When I was 14 years old Aunt Hazel came to live with us. She was 96 years old then and had outlived 3 husbands. She never had any children of her own. Dad used to take her out for lunch every Thursday. When she landed in the nursing home because she had broken her hip, my parents felt the tug to have her come live with us. They made a room for her that was attached to theirs.
She died just before her 100th birthday.
I remember sitting on her bed quite often. In there, we’d visit like friends would. She loved telling me stories about her childhood and I loved listening to them too. I could almost envision the things she would talk about. Horses and buggies and her sister Violet. The time she set the barn on fire or when her first husband fell and became paralyzed just after returning home from their honeymoon trip.
You see her stories helped me to understand her. It connected the pieces for me and gave me a glimpse into what life was like for her. As the years went on, she began to repeat herself but I didn’t mind. She became part of our family and was a pivotal person in my life during some important years. When I was upset with anyone, she ALWAYS took my side, whether I was right or not.

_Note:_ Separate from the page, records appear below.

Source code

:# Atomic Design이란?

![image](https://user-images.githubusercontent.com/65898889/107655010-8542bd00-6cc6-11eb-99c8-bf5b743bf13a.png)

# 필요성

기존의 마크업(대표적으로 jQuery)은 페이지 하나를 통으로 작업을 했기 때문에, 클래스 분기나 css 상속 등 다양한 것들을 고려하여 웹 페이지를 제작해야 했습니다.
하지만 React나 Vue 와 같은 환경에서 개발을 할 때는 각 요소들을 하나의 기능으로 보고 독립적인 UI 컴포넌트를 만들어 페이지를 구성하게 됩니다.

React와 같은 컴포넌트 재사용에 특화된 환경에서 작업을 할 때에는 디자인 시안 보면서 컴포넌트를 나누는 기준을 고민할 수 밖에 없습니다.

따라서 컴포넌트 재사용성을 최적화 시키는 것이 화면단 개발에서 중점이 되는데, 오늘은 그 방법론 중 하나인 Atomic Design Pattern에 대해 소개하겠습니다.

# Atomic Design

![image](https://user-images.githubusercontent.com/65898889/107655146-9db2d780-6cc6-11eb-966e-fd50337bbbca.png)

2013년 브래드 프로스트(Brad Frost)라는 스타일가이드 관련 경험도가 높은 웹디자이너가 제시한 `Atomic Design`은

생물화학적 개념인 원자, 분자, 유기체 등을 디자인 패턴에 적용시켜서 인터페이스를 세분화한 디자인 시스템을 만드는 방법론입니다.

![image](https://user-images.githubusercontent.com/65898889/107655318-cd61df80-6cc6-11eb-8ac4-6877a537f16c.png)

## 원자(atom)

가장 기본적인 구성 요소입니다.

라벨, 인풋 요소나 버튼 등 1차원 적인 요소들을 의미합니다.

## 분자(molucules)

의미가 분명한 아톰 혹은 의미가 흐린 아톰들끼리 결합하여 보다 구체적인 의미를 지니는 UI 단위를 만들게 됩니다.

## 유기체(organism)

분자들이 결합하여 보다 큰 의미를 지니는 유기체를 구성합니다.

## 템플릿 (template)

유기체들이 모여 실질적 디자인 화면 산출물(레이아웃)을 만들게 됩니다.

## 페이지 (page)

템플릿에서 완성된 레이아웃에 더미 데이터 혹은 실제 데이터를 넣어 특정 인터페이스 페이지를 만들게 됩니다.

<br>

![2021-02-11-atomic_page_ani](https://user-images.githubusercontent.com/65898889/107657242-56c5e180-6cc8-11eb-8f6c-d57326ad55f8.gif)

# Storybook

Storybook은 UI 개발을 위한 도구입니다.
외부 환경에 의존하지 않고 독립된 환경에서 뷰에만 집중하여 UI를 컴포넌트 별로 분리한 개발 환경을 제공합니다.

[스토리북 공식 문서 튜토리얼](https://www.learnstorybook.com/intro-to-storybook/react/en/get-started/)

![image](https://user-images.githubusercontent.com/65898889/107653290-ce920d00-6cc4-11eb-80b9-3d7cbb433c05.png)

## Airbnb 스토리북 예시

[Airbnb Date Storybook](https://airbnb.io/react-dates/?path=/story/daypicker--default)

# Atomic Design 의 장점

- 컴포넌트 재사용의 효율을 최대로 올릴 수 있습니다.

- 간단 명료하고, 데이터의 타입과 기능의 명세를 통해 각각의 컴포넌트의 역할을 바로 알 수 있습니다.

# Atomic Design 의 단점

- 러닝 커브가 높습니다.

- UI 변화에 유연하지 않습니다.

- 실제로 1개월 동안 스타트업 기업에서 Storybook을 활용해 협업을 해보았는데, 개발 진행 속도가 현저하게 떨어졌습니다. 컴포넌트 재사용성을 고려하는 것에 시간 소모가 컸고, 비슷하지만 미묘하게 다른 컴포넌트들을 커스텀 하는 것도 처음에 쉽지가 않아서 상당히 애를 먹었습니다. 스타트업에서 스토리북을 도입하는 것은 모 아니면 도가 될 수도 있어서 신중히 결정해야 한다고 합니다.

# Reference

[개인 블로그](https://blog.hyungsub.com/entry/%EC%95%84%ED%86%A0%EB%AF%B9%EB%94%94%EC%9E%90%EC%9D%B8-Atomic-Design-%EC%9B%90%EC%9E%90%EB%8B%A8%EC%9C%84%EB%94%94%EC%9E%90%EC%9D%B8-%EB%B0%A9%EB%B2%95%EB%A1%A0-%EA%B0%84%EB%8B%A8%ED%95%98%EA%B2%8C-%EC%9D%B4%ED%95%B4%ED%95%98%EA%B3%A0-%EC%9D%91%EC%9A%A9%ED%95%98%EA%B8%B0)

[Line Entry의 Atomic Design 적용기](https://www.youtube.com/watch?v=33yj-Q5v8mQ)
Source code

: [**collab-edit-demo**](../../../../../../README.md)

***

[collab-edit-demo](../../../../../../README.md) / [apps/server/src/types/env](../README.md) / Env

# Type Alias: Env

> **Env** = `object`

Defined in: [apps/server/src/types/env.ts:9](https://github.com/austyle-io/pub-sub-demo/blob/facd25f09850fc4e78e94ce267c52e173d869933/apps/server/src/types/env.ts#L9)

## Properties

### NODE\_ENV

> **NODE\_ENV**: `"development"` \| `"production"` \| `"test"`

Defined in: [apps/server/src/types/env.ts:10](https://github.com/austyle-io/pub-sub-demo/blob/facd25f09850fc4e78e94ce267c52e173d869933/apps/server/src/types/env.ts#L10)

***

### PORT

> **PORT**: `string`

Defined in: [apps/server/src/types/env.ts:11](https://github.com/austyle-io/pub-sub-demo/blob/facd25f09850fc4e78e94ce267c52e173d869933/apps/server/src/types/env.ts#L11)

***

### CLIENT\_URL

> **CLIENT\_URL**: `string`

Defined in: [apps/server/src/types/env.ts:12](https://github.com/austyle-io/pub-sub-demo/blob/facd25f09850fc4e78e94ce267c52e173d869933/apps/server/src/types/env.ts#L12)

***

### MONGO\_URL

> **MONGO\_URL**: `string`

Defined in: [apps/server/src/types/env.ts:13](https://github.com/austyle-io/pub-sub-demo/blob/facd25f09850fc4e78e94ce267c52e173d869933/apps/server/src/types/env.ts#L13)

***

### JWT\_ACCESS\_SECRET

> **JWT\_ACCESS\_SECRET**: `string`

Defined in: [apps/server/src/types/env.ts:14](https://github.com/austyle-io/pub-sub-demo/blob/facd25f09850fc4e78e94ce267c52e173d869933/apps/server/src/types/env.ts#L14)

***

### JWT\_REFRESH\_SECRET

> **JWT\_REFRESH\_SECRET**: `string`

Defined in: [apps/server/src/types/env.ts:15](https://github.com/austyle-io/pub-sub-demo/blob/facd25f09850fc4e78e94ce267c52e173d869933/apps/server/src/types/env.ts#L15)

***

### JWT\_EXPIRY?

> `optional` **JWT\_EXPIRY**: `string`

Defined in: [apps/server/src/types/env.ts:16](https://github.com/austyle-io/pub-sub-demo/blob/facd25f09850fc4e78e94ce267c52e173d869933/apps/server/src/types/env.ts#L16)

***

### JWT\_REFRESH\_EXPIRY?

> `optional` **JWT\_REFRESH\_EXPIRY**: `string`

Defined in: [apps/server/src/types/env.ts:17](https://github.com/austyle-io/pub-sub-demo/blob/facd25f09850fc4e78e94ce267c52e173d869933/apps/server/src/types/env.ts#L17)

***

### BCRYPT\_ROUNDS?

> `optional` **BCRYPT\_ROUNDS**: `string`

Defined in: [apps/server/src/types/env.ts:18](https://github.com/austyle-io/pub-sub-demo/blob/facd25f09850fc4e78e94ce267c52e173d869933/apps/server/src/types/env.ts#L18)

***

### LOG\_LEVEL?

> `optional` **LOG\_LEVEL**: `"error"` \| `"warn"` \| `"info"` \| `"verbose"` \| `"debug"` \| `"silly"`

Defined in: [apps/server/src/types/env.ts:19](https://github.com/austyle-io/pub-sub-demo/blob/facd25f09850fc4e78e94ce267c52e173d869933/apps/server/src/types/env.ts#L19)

I know that one day I will see her again and I can’t wait to visit with her so I can hear about all that she has witnessed already in heaven. Certainly she has spent time with my young brother Joshua like she promised us she would.
Looking back now, I see where my itch to “hear stories” came from. Just a few years after Aunt Hazel died, I began to work in a nursing home for several years. Once again, listening to stories from ones who could remember to tell. I loved them all.
When God began to stir my heart to share my story, it was very much intertwined with wanting to hear other ones too.
I’m always amazed when someone says “I don’t have a story”. It’s just not true. We all do and by not sharing it, you may prevent someone else from receiving the gift of what hearing it could create.